**Recorded information**
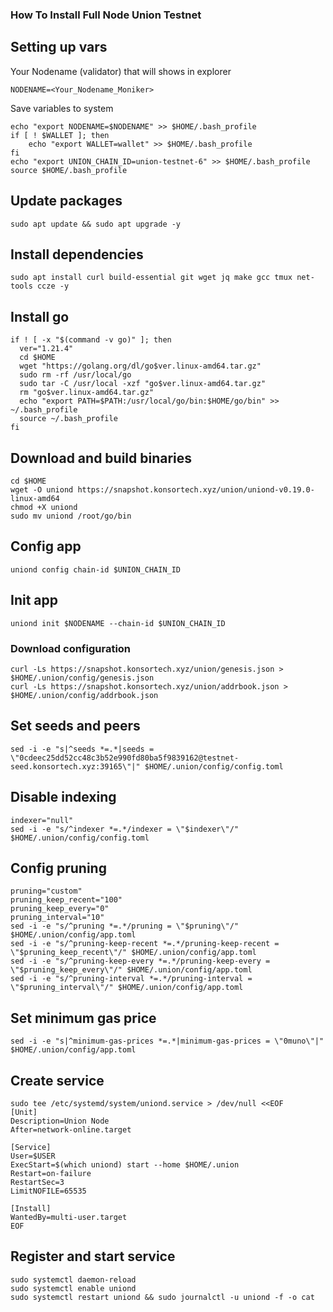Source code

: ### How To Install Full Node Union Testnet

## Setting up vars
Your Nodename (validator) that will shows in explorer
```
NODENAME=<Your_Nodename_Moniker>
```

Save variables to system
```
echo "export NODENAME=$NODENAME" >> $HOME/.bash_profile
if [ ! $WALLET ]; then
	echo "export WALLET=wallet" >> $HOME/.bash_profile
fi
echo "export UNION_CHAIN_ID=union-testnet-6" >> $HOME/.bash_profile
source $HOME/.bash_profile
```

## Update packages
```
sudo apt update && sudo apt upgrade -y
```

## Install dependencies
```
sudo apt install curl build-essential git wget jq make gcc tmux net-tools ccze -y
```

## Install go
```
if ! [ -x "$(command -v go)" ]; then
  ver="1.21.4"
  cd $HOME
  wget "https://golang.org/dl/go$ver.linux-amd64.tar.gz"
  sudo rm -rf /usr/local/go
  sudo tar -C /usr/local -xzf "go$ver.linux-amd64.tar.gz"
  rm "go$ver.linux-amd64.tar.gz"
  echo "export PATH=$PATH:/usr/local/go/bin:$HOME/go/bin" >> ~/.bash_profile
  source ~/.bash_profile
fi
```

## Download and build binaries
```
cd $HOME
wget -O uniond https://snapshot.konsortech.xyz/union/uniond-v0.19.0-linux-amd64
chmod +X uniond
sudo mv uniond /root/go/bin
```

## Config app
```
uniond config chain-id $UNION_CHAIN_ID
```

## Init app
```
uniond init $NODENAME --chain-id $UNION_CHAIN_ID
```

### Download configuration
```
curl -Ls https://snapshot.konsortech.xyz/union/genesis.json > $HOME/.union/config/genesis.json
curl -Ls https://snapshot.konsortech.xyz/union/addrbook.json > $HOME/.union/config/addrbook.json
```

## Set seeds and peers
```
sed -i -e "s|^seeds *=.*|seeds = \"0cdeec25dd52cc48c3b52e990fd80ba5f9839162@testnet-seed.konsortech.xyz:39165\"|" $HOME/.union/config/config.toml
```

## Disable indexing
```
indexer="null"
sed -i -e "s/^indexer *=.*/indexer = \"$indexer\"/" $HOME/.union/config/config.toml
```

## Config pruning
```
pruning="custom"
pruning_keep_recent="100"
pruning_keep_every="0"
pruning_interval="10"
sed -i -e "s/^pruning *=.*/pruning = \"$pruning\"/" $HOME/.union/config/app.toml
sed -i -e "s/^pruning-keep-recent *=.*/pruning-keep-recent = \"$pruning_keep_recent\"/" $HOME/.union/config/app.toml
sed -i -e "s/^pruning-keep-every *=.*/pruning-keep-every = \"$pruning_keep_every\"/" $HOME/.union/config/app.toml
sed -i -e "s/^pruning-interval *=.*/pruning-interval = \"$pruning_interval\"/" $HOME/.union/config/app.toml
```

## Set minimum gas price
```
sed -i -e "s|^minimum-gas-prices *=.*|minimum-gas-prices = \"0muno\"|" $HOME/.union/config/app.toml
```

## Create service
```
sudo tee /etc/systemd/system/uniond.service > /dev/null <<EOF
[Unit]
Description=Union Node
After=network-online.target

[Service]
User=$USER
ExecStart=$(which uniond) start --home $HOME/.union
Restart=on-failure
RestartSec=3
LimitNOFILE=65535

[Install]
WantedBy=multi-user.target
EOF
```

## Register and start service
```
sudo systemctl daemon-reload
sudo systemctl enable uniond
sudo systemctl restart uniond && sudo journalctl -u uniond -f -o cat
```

**What is being asked**
Which lines in the data hold the string "build"? Copy each of them.

**Task solution**
sudo apt install curl build-essential git wget jq make gcc tmux net-tools ccze -y
## Download and build binaries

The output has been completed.